Graduate Research
M.A. candidates are supported through departmental and university funding to complete independent research, conduct intensive language study, or present and refine their research papers.
2019
FLORENCE AND ROME, ITALY
Andy Nicole Bowers traveled to Florence and Rome to conduct research for her paper on Caravaggio's Head of Medusa. Because this paper is concerned with the overt paintedness of Medusa's blood, it was especially important for Bowers to examine the work in person: standing before the Medusa, she was able to assess aspects of Caravaggio's handling of paint not visible in reproduction. Additionally, she examined several other works closely related to her research, including Cellini's Perseus and Medusa as well as Caravaggio's Judith and Holofernes and David and Goliath. Ultimately, her trip not only enriched the perspective she brings to her research but also provided a useful introduction to the inner workings of the Uffizi and Borghese Galleries, where she had the privilege of spending time in the archives.
POMPEII, ITALY
Kayla Peterson spent five weeks during the summer working on an archaeological dig at the ancient city of Pompeii through the Casa della Regina Carolina project. She will begin working with Dr. Eric Poehler on his recently funded project, Pompeian Artistic Landscape Project (PALP). Kayla hopes to examine and develop a deeper understanding into the rationale behind Pompeian wall art in the public sphere and will investigate how the people of Pompeii represented themselves through art publicly displayed on homes and commercial structures.
BEIJING, CHINA
Siyu Shen spent June through August at the Inter-University Program for Chinese Language Studies (IUP) on the Tsinghua University campus, an intensive language program largely geared towards graduate students. A major benefit of being able to take part in a program in Beijing was its many major historical sites and museums. In the M.A. program, she has studied art that emerged from trade and diplomatic relations between Europe and East Asia in the early modern period and was excited to be able to visit the collaborative exhibition between the Palace Museum and Vatican to explore works not usually on view.
MUNICH, GERMANY
John White traveled to Munich, Germany in July to present a paper at a conference held at LMU's Institute of Art History. John’s paper was a re-worked version of a final paper for Professor Ho's graduate seminar on import/export material culture of early modern East Asia. The conference, which included many German presenters, gave him not only an opportunity to receive feedback on the paper but also to practice his German comprehension.
2018
EDINBURGH, SCOTLAND
Keely Sarr conducted research for her forthcoming paper, "The 'Fairy Ethnology' of Joseph Noel Paton," in Edinburgh, where she examined archival material from the National Archives of Scotland and the Scottish National Gallery to investigate the ways in which Victorian fairy painting responds to trends in nineteenth-century ethnology.
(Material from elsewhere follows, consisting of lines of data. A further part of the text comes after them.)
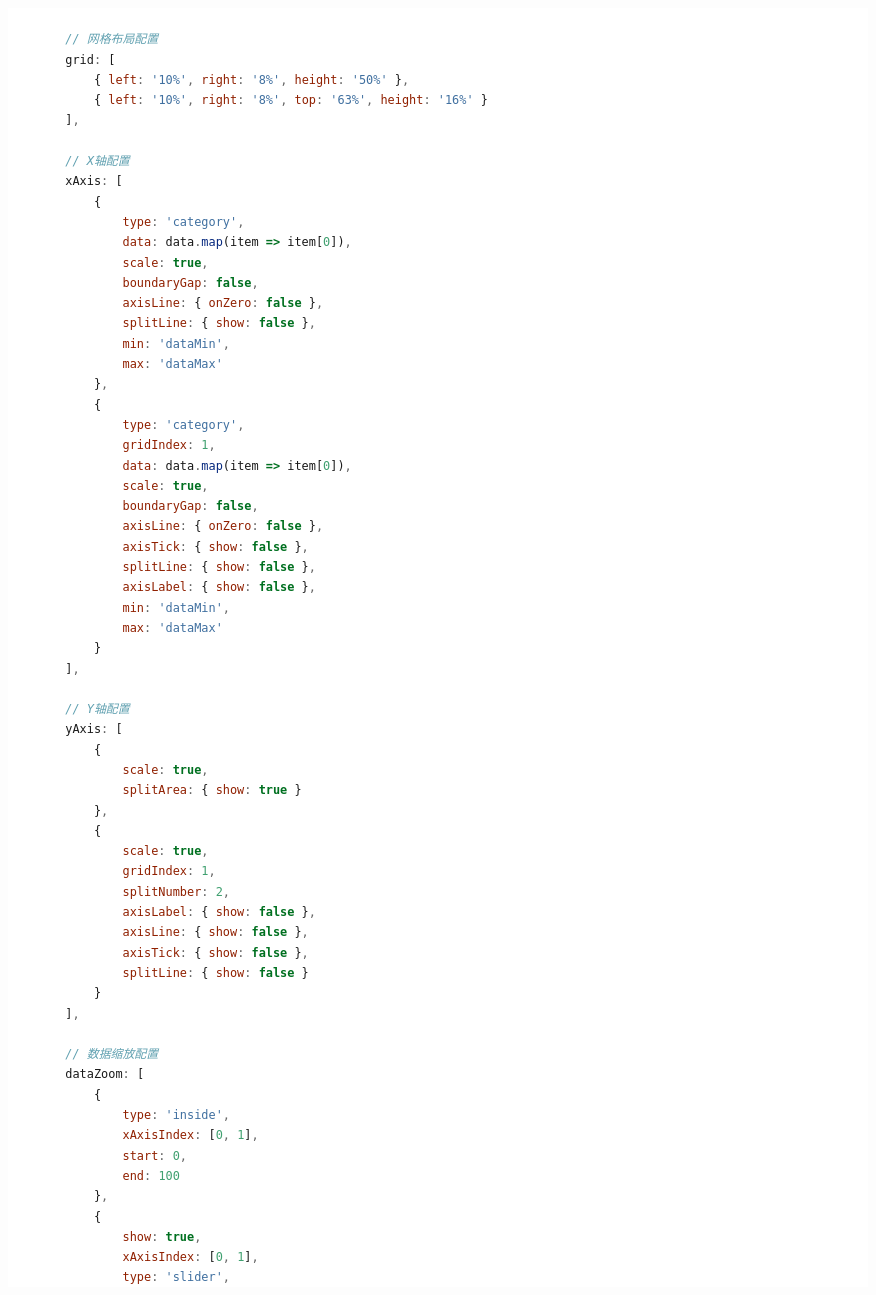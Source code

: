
   ```javascript
          
          // 网格布局配置
          grid: [
              { left: '10%', right: '8%', height: '50%' },
              { left: '10%', right: '8%', top: '63%', height: '16%' }
          ],
          
          // X轴配置
          xAxis: [
              {
                  type: 'category',
                  data: data.map(item => item[0]),
                  scale: true,
                  boundaryGap: false,
                  axisLine: { onZero: false },
                  splitLine: { show: false },
                  min: 'dataMin',
                  max: 'dataMax'
              },
              {
                  type: 'category',
                  gridIndex: 1,
                  data: data.map(item => item[0]),
                  scale: true,
                  boundaryGap: false,
                  axisLine: { onZero: false },
                  axisTick: { show: false },
                  splitLine: { show: false },
                  axisLabel: { show: false },
                  min: 'dataMin',
                  max: 'dataMax'
              }
          ],
          
          // Y轴配置
          yAxis: [
              {
                  scale: true,
                  splitArea: { show: true }
              },
              {
                  scale: true,
                  gridIndex: 1,
                  splitNumber: 2,
                  axisLabel: { show: false },
                  axisLine: { show: false },
                  axisTick: { show: false },
                  splitLine: { show: false }
              }
          ],
          
          // 数据缩放配置
          dataZoom: [
              {
                  type: 'inside',
                  xAxisIndex: [0, 1],
                  start: 0,
                  end: 100
              },
              {
                  show: true,
                  xAxisIndex: [0, 1],
                  type: 'slider',
  ```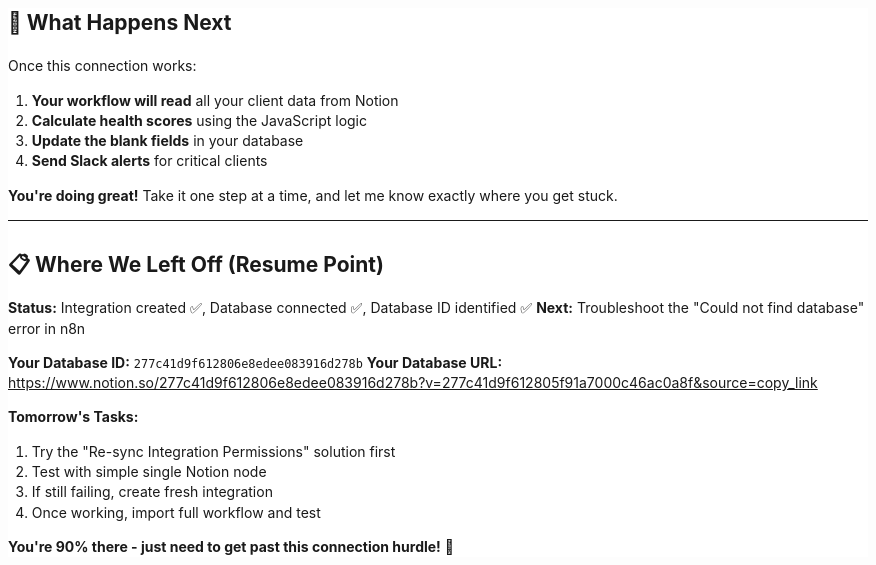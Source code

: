 
## 🎯 **What Happens Next**

Once this connection works:
1. **Your workflow will read** all your client data from Notion
2. **Calculate health scores** using the JavaScript logic
3. **Update the blank fields** in your database
4. **Send Slack alerts** for critical clients

**You're doing great!** Take it one step at a time, and let me know exactly where you get stuck.

---

## 📋 **Where We Left Off (Resume Point)**

**Status:** Integration created ✅, Database connected ✅, Database ID identified ✅
**Next:** Troubleshoot the "Could not find database" error in n8n

**Your Database ID:** `277c41d9f612806e8edee083916d278b`
**Your Database URL:** https://www.notion.so/277c41d9f612806e8edee083916d278b?v=277c41d9f612805f91a7000c46ac0a8f&source=copy_link

**Tomorrow's Tasks:**
1. Try the "Re-sync Integration Permissions" solution first
2. Test with simple single Notion node 
3. If still failing, create fresh integration
4. Once working, import full workflow and test

**You're 90% there - just need to get past this connection hurdle!** 🚀
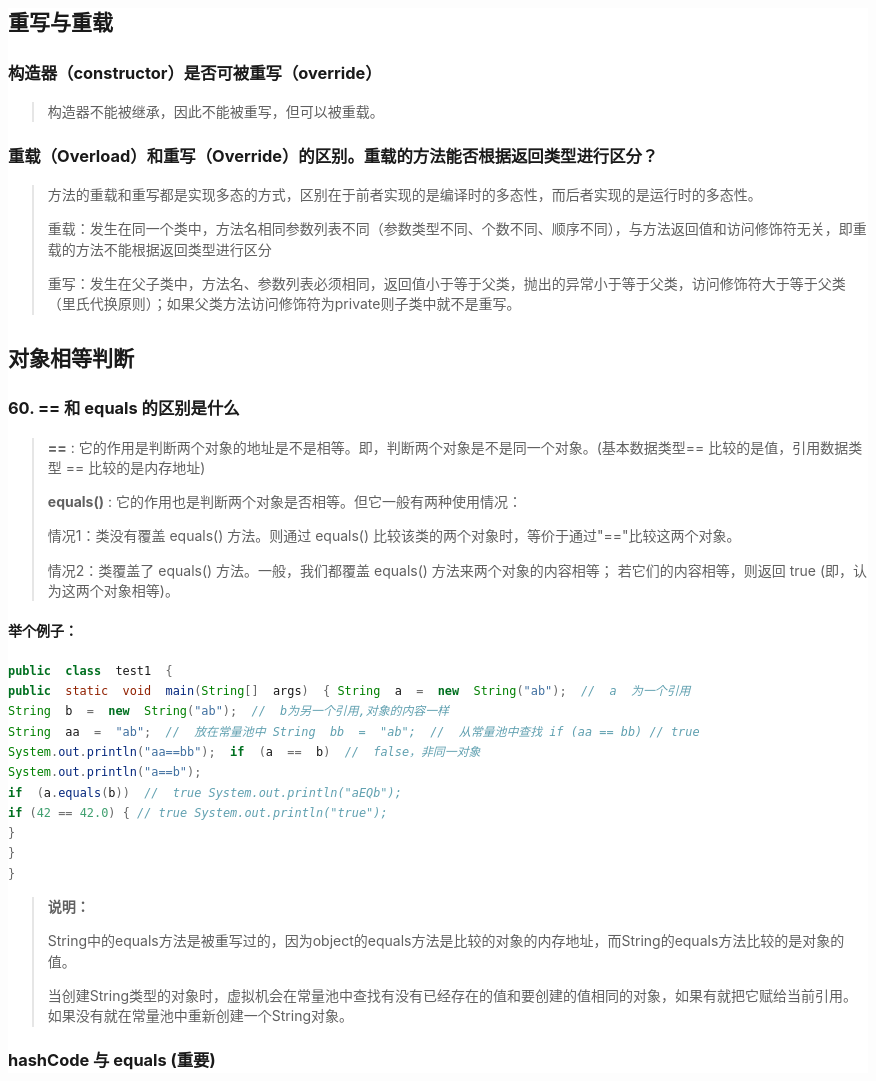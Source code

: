 ## 重写与重载 

### 构造器（constructor）是否可被重写（override）

> 构造器不能被继承，因此不能被重写，但可以被重载。

### 重载（Overload）和重写（Override）的区别。重载的方法能否根据返回类型进行区分？

> 方法的重载和重写都是实现多态的方式，区别在于前者实现的是编译时的多态性，而后者实现的是运行时的多态性。
> 
>重载：发生在同一个类中，方法名相同参数列表不同（参数类型不同、个数不同、顺序不同），与方法返回值和访问修饰符无关，即重载的方法不能根据返回类型进行区分
> 
> 重写：发生在父子类中，方法名、参数列表必须相同，返回值小于等于父类，抛出的异常小于等于父类，访问修饰符大于等于父类（里氏代换原则）；如果父类方法访问修饰符为private则子类中就不是重写。

## 对象相等判断 

### 60. == 和 equals 的区别是什么 

> **==** :
> 它的作用是判断两个对象的地址是不是相等。即，判断两个对象是不是同一个对象。(基本数据类型== 比较的是值，引用数据类型 == 比较的是内存地址)
> 
>**equals()** :
> 它的作用也是判断两个对象是否相等。但它一般有两种使用情况：
> 
>情况1：类没有覆盖 equals() 方法。则通过 equals() 比较该类的两个对象时，等价于通过"=="比较这两个对象。
> 
> 情况2：类覆盖了 equals() 方法。一般，我们都覆盖 equals() 方法来两个对象的内容相等； 若它们的内容相等，则返回 true (即，认为这两个对象相等)。

#### 举个例子： 

```java
public  class  test1  {
public  static  void  main(String[]  args)  { String  a  =  new  String("ab");  //  a  为一个引用
String  b  =  new  String("ab");  //  b为另一个引用,对象的内容一样
String  aa  =  "ab";  //  放在常量池中 String  bb  =  "ab";  //  从常量池中查找 if (aa == bb) // true
System.out.println("aa==bb");  if  (a  ==  b)  //  false，非同一对象
System.out.println("a==b");
if  (a.equals(b))  //  true System.out.println("aEQb");
if (42 == 42.0) { // true System.out.println("true");
}
}
}
```

> **说明：**
>
> String中的equals方法是被重写过的，因为object的equals方法是比较的对象的内存地址，而String的equals方法比较的是对象的值。
> 
>当创建String类型的对象时，虚拟机会在常量池中查找有没有已经存在的值和要创建的值相同的对象，如果有就把它赋给当前引用。如果没有就在常量池中重新创建一个String对象。

### hashCode 与 equals (重要)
Her study of Joseph Noel Paton's preparatory sketches and correspondence revealed new insight about the artist's engagement with both the world of "fairy science" and the visual language of the Pre-Raphaelite Brotherhood.
PUEBLA, MEXICO
Celia Rodríguez Tejuca presented her paper entitled "The Valley of the Fallen: Pilgrimage as an Art of Memory" at the UCLA Art History Graduate Symposium "Alterations" in October 2018. She was a 2019 Decorative Arts Summer Research Grant recipient, allowing her to travel to Puebla to complete her research on a pair of 18th-century desks and bookcases, comparing one at the Museum of Fine Arts in Boston to the other at Museum José Luis Bello y González in Puebla.
2017
LIMA, PERU
Christine Beck spent three weeks in Lima, during which she met with Dr. Jose de la Puente-Burke, professor of Viceregal Peruvian social history, and photographed the Torre Tagle Palace, a structure with the oldest nad most well-preserved wooden balconies. This research trip built upon her research interests beginning during her undergraduate career, when she had traced a certain wooden balcony type from North Africa, to Spain, to the Canary Islands, and finally, to Lima, Peru, from where they returned to Spain as representative of Peruvian culture in the Ibero-American Exposition of 1929.
GLASGOW, SCOTLAND
Akram Kabiri traveled to Glasgow in June to present her paper “Tehran University: Beaux- Arts and the European Tradition in Iran” at the Graduate Student Lightning Talks at the Society of Architectural Historians Annual Conference Her paper examines the founding of Tehran University in 1934, under the direction of Reza Shah Pahlavi who established the Pahlavi Dynasty in 1925, and was completed under the supervision of Professor Margaret Vickery.
NEW YORK
Maggie Squires took the opportunity to examine the Eighteen Songs of a Nomad Flute: The Story of Lady Wenji at the Metropolitan Museum of Art in New York, a Ming dynasty handscroll that is a copy of an earlier Song dynasty work preserved in the Museum of Fine Arts, Boston. In her upcoming research, Maggie will carefully examine the steppe nomadic details in both sets of paintings and the scholarship surrounding them will reveal contradictions and shed light on the possible origins and relationship to the material record.
AMHERST
Elizabeth Upenieks co-curated the exhibition "5 Takes on African Art | 42 Flags by Fred Wilson" as a Curatorial Fellow at the University Museum Contemproary Gallery (UMCA). The year of meetings, research, and planning that went into this exhibition provided her with the unique opportunity to acquire valuable curatorial skills and to explore deeply the complexities of working with African objects from the Derby Collection.
BERLIN, GERMANY
Rachel Young presented material from her “publishable paper,” entitled “The Painting as Object, the Object as Sign: Performative Mediation in Botticelli’s Bardi Altarpiece,” at the Graduate Conference for Interdisciplinary Renaissance studies in October 2016. The publishable paper is the art history department’s version of a master’s thesis, and was the result of a year long project under the direction of Professor Monika Schmitter. During the course of research, she traveled to Berlin to study the Bardi in-person at the Gemäldegalerie.